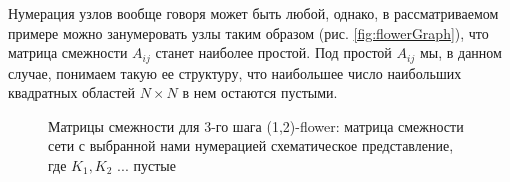\documentclass[10pt,aps,pra]{revtex4-1}
\begin{document}
        Нумерация узлов вообще говоря может быть любой, однако, в рассматриваемом примере можно занумеровать узлы таким образом (рис. \ref{fig:flowerGraph}), что матрица смежности $A_{ij}$ станет наиболее простой. Под простой $A_{ij}$ мы, в данном случае, понимаем такую ее структуру, что наибольшее число наибольших квадратных областей $N \times N$ в нем остаются пустыми.

            \begin{figure}[H]  
                \centering

                \caption{
                    \label{fig:flowerMatrix}
                    Матрицы смежности для 3-го шага (1,2)-flower:
                      матрица смежности сети с выбранной нами нумерацией
                     схематическое представление, где $K_1, K_2$ ... пустые
                }
            \end{figure}
\end{document}

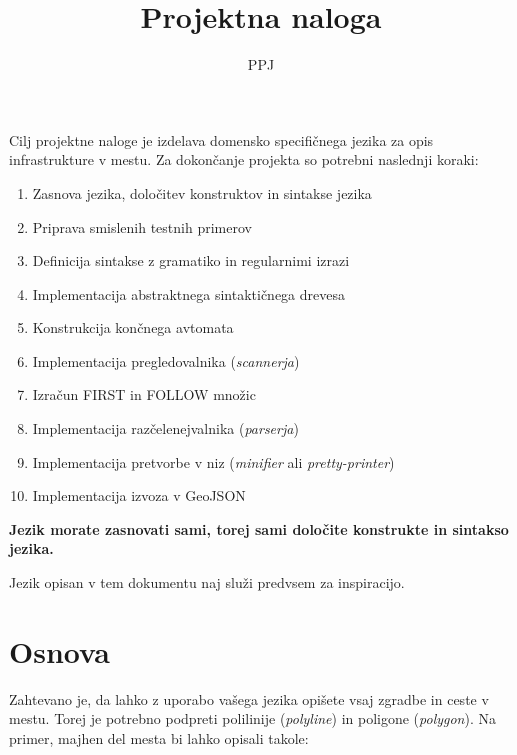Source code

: \documentclass{article}
\title{Projektna naloga}
\author{PPJ}
\begin{document}
\maketitle

Cilj projektne naloge je izdelava domensko specifičnega jezika za opis infrastrukture v mestu.
Za dokončanje projekta so potrebni naslednji koraki:

\begin{enumerate}
\item Zasnova jezika, določitev konstruktov in sintakse jezika
\item Priprava smislenih testnih primerov
\item Definicija sintakse z gramatiko in regularnimi izrazi
\item Implementacija abstraktnega sintaktičnega drevesa
\item Konstrukcija končnega avtomata
\item Implementacija pregledovalnika (\emph{scannerja})
\item Izračun \textsc{FIRST} in \textsc{FOLLOW} množic
\item Implementacija razčelenejvalnika (\emph{parserja})
\item Implementacija pretvorbe v niz (\emph{minifier} ali \emph{pretty-printer})
\item Implementacija izvoza v GeoJSON
\end{enumerate}

\textbf{Jezik morate zasnovati sami, torej sami določite konstrukte in sintakso jezika.}

Jezik opisan v tem dokumentu naj služi predvsem za inspiracijo.

\newpage
\section{Osnova}
Zahtevano je, da lahko z uporabo vašega jezika opišete vsaj zgradbe in ceste v mestu.
Torej je potrebno podpreti polilinije (\emph{polyline}) in poligone (\emph{polygon}).
Na primer, majhen del mesta bi lahko opisali takole:
\end{document}
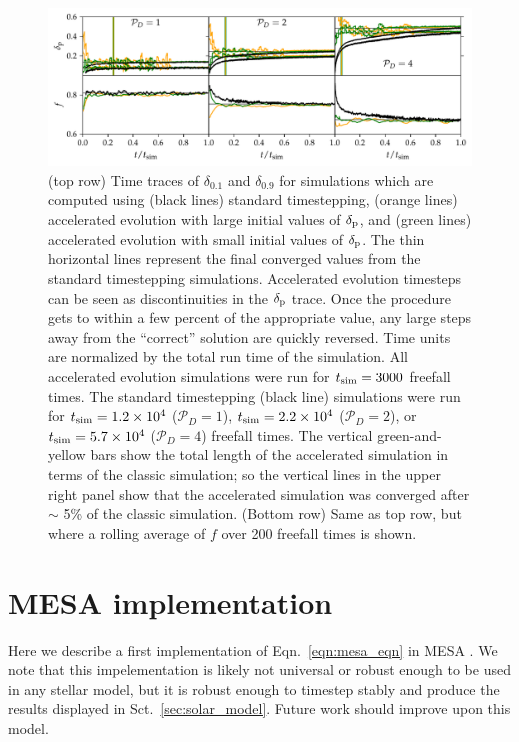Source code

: \documentclass[twocolumn]{aastex631}
\newcommand{\delp}{\ensuremath{\delta_{\rm{p}}}}
\newcommand{\mP}{\ensuremath{\mathcal{P}}}
\begin{document}
\begin{figure}[t]
\centering
\includegraphics[width=\textwidth]{AE_time_figure.pdf}
\caption{
\label{fig:AE_time_figure}
(top row) Time traces of $\delta_{0.1}$ and $\delta_{0.9}$ for simulations which are computed using (black lines) standard timestepping, (orange lines) accelerated evolution with large initial values of $\delp$, and (green lines) accelerated evolution with small initial values of $\delp$.
The thin horizontal lines represent the final converged values from the standard timestepping simulations.
Accelerated evolution timesteps can be seen as discontinuities in the $\delp$ trace.
Once the procedure gets to within a few percent of the appropriate value, any large steps away from the ``correct'' solution are quickly reversed.
Time units are normalized by the total run time of the simulation.
All accelerated evolution simulations were run for $t_{\rm{sim}} = 3000$ freefall times.
The standard timestepping (black line) simulations were run for $t_{\rm{sim}} = 1.2 \times 10^4$ ($\mP_D = 1$), $t_{\rm{sim}} = 2.2 \times 10^4$ ($\mP_D = 2$), or $t_{\rm{sim}} = 5.7 \times 10^4$ ($\mP_D = 4$) freefall times.
The vertical green-and-yellow bars show the total length of the accelerated simulation in terms of the classic simulation; so the vertical lines in the upper right panel show that the accelerated simulation was converged after $\sim$ 5\% of the classic simulation.
(Bottom row) Same as top row, but where a rolling average of $f$ over 200 freefall times is shown.
}
\end{figure}





\section{MESA implementation}
\label{app:mesa}
Here we describe a first implementation of Eqn.~\ref{eqn:mesa_eqn} in MESA \citep{paxton_etal_2011, paxton_etal_2013, paxton_etal_2015, paxton_etal_2018, paxton_etal_2019}.
We note that this impelementation is likely not universal or robust enough to be used in any stellar model, but it is robust enough to timestep stably and produce the results displayed in Sct.~\ref{sec:solar_model}.
Future work should improve upon this model.
\end{document}
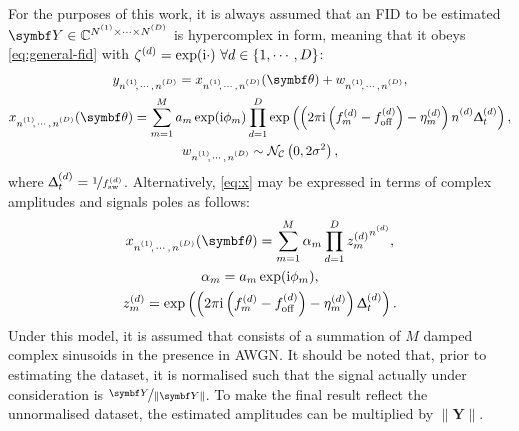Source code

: For the purposes of this work, it is always assumed that an \ac{FID} to be
estimated
$\bY \in \mathbb{C}^{\None \times \cdots \times \ND}$
is hypercomplex in form, meaning that it obeys
\cref{eq:general-fid} with $\zeta^{(d)} = \exp(\mathrm{i} \cdot)\ \forall d \in
\lbrace 1, \cdots, D \rbrace$:
\begin{subequations}
    \begin{gather}
        \ynonenD = \xnonenD(\bth) + \wnonenD,\\
        \xnonenD(\bth) =
        \sumM \amexpphim
        \prodD \exp\left(\left(
            2 \pi \iu \left(f^{(d)}_m - \foffd\right)
            -\eta_m^{(d)}\right)
            \nd \Dtd\right),\label{eq:x}\\
        \wnonenD \sim \mathcal{N_C}\left(0, 2\sigma^2\right),%
    \end{gather}%
    \label{eq:hypercomplex-fid}%
\end{subequations}%
where $\Updelta_t^{(d)} = \nicefrac{1}{f_{\mathrm{sw}}^{(d)}}$.
Alternatively, \cref{eq:x} may be expressed in terms of complex amplitudes and
signals poles as follows:
\begin{subequations}%
    \begin{gather}%
        \xnonenD(\bth) = \sumM \alpha_m \prodD {z^{(d)}_m}^{\nd},\\
        \alpha_m = \amexpphim,\\
        z_m^{(d)} = \exp\left(
            \left(2 \pi \iu \left(f_m^{(d)} - \foffd\right) - \eta^{(d)}_m\right) \Dtd
        \right).%
    \end{gather}%
    \label{eq:x-alpha-z}%
\end{subequations}%
Under this model, it is assumed that
 consists of a summation of $M$ damped complex sinusoids in the
presence in \ac{AWGN}.
It should be noted that, prior to estimating the dataset, it is normalised
such that the signal actually under consideration is $\nicefrac{\bY}{\lVert \bY
\rVert}$.
To make the final result reflect the unnormalised dataset, the estimated
amplitudes can be multiplied by $\lVert \symbf{Y} \rVert$.

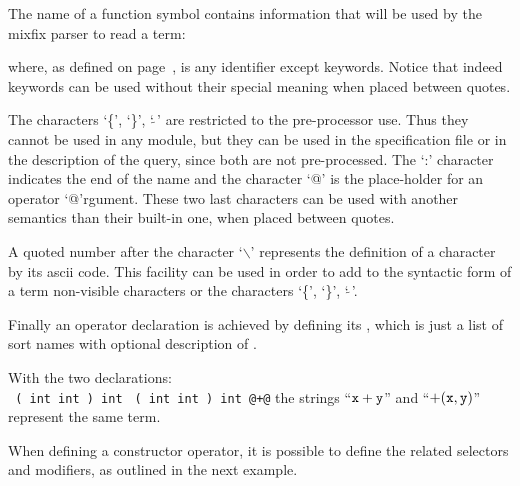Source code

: 


The name of a function symbol contains information that will be used
by the mixfix parser to read a term:

 {}
where, as defined on page~\pageref{elan id},  is
any identifier except keywords. Notice that indeed keywords can be
used without their special meaning when placed between quotes.

The characters 
`\{', `\}', `$\tilde{\ }$'
are restricted to the pre-processor use. Thus they cannot be used in
any module, but they can be used in the specification file or in the
description of the query, since both are not pre-processed.
The  `:' character indicates the end of the name and the character `@'
is the place-holder for an operator `@'rgument. These two last
characters can be used with another semantics than their built-in one,
when placed between quotes.

A quoted number after the character `$\backslash$' represents the
definition of a character by its ascii code. This facility can be used
in order to add to the syntactic form of a term non-visible characters
or the characters `\{', `\}', `$\tilde{\ }$'.

Finally an operator declaration is achieved by defining
its , which is just a list of sort names with optional
description of .


\EX With the two declarations:\\
{\tt {}     {( int int ) int}{}}
{\tt {}  {( int int ) int}{}     {@+@}}
the strings ``$\tt x+y$'' and ``$\tt +(x,y)$'' represent the same
term.
\FEX

When defining a constructor operator, it is possible to define the
related selectors and modifiers, as outlined in the next example.

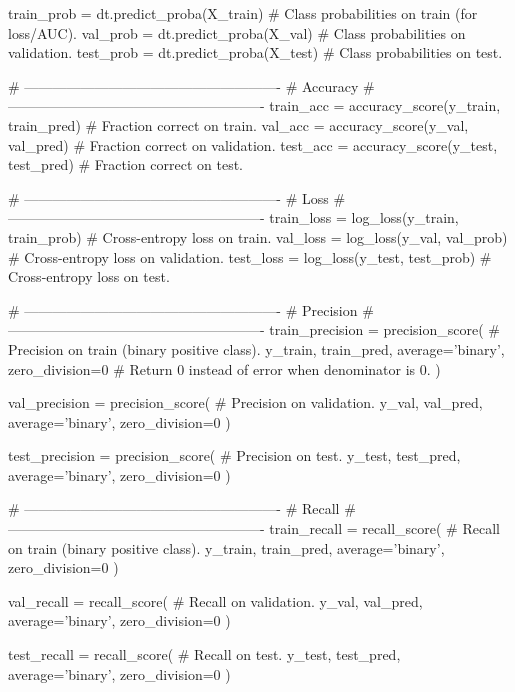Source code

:     train_prob = dt.predict_proba(X_train) # Class probabilities on train (for loss/AUC).
    val_prob = dt.predict_proba(X_val)     # Class probabilities on validation.
    test_prob = dt.predict_proba(X_test)   # Class probabilities on test.

    # -------------------------------------------------------
    # Accuracy
    # -------------------------------------------------------
    train_acc = accuracy_score(y_train, train_pred)  # Fraction correct on train.
    val_acc = accuracy_score(y_val, val_pred)        # Fraction correct on validation.
    test_acc = accuracy_score(y_test, test_pred)     # Fraction correct on test.

    # -------------------------------------------------------
    # Loss
    # -------------------------------------------------------
    train_loss = log_loss(y_train, train_prob)  # Cross-entropy loss on train.
    val_loss = log_loss(y_val, val_prob)         # Cross-entropy loss on validation.
    test_loss = log_loss(y_test, test_prob)      # Cross-entropy loss on test.

    # -------------------------------------------------------
    # Precision
    # -------------------------------------------------------
    train_precision = precision_score(     # Precision on train (binary positive class).
        y_train, train_pred,
        average='binary',
        zero_division=0                    # Return 0 instead of error when denominator is 0.
    )

    val_precision = precision_score(       # Precision on validation.
        y_val, val_pred,
        average='binary',
        zero_division=0
    )

    test_precision = precision_score(      # Precision on test.
        y_test, test_pred,
        average='binary',
        zero_division=0
    )

    # -------------------------------------------------------
    # Recall
    # -------------------------------------------------------
    train_recall = recall_score(           # Recall on train (binary positive class).
        y_train, train_pred,
        average='binary',
        zero_division=0
    )

    val_recall = recall_score(             # Recall on validation.
        y_val, val_pred,
        average='binary',
        zero_division=0
    )

    test_recall = recall_score(            # Recall on test.
        y_test, test_pred,
        average='binary',
        zero_division=0
    )

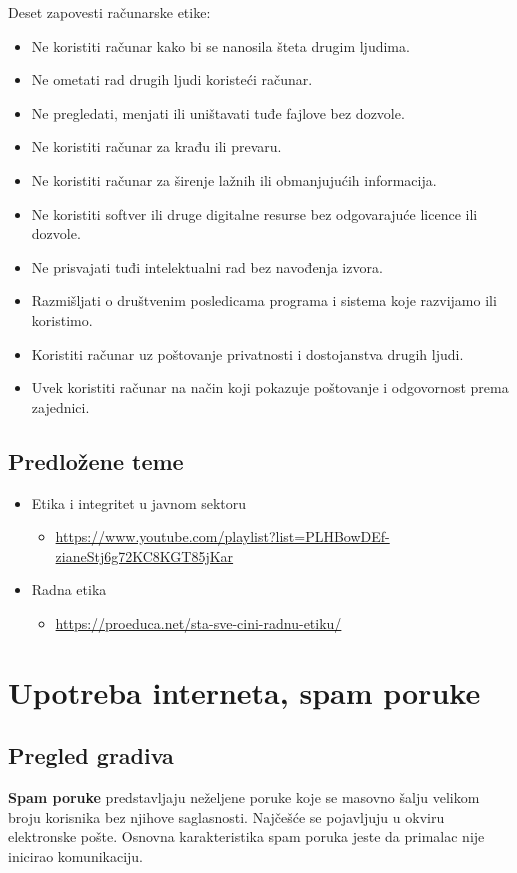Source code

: \documentclass[a4paper, 12pt]{article}
\begin{document}
\newpage
Deset zapovesti računarske etike:
\begin{itemize}
    \item Ne koristiti računar kako bi se nanosila šteta drugim ljudima.
    \item Ne ometati rad drugih ljudi koristeći računar.
    \item Ne pregledati, menjati ili uništavati tuđe fajlove bez dozvole.
    \item Ne koristiti računar za krađu ili prevaru.
    \item Ne koristiti računar za širenje lažnih ili obmanjujućih informacija.
    \item Ne koristiti softver ili druge digitalne resurse bez odgovarajuće licence
    ili dozvole.
    \item Ne prisvajati tuđi intelektualni rad bez navođenja izvora.
    \item Razmišljati o društvenim posledicama programa i sistema koje razvijamo ili
    koristimo.
    \item Koristiti računar uz poštovanje privatnosti i dostojanstva drugih ljudi.
    \item Uvek koristiti računar na način koji pokazuje poštovanje i odgovornost
    prema zajednici.
\end{itemize}

\subsection{Predložene teme}
\begin{itemize}
    \item Etika i integritet u javnom sektoru
    \begin{itemize}
        \item \url{https://www.youtube.com/playlist?list=PLHBowDEf-zianeStj6g72KC8KGT85jKar}
    \end{itemize}
    \item Radna etika
    \begin{itemize}
        \item \url{https://proeduca.net/sta-sve-cini-radnu-etiku/}
    \end{itemize}
    
\end{itemize}

\section{Upotreba interneta, spam poruke}
\subsection{Pregled gradiva}
\textbf{Spam poruke} predstavljaju neželjene poruke koje se masovno šalju velikom broju
korisnika bez njihove saglasnosti. Najčešće se pojavljuju u okviru elektronske
pošte. Osnovna karakteristika spam poruka jeste da primalac nije inicirao komunikaciju.
\end{document}
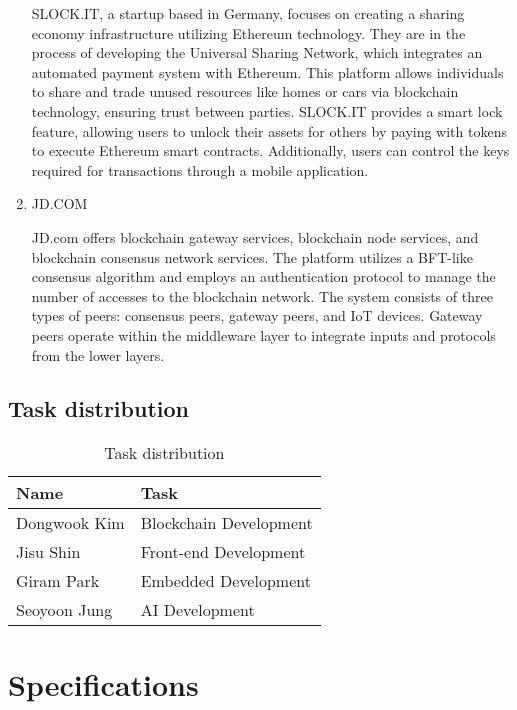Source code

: \documentclass[conference]{IEEEtran}
\begin{document}
\begin{enumerate}[itemsep=2ex, parsep=1ex]
	      SLOCK.IT, a startup based in Germany, focuses on creating a sharing
	      economy infrastructure utilizing Ethereum technology. They are in the process
	      of developing the Universal Sharing Network, which integrates an automated
	      payment system with Ethereum. This platform allows individuals to share and
	      trade unused resources like homes or cars via blockchain technology,
	      ensuring trust between parties. SLOCK.IT provides a smart lock feature,
	      allowing users to unlock their assets for others by paying with tokens to
	      execute Ethereum smart contracts. Additionally, users can control the keys
	      required for transactions through a mobile application.
	      	      	      
	\item JD.COM
	      	      	      
	      JD.com offers blockchain gateway services, blockchain node services, and
	      blockchain consensus network services. The platform utilizes a BFT-like consensus
	      algorithm and employs an authentication protocol to manage the number of accesses
	      to the blockchain network. The system consists of three types of peers: consensus
	      peers, gateway peers, and IoT devices. Gateway peers operate within the
	      middleware layer to integrate inputs and protocols from the lower layers.
\end{enumerate}

\subsection{Task distribution }

\begin{table}[h!]
	\caption{Task distribution}
	\def\arraystretch{1.4} \small
	\begin{tabular}{|p{3cm}|p{4.6cm}|}
		\hline
		Name         & Task                   \\
		\hline
		Dongwook Kim & Blockchain Development \\
		\hline
		Jisu Shin    & Front-end Development  \\
		\hline
		Giram Park   & Embedded Development   \\
		\hline
		Seoyoon Jung & AI Development         \\
		\hline
	\end{tabular}
\end{table}

\section{Specifications}
\end{document}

══════════

» What needs to be done: From the listing, copy each line containing the word "their".

» Reply to the task:
used without their special meaning when placed between quotes.
characters can be used with another semantics than their built-in one,
	      allowing users to unlock their assets for others by paying with tokens to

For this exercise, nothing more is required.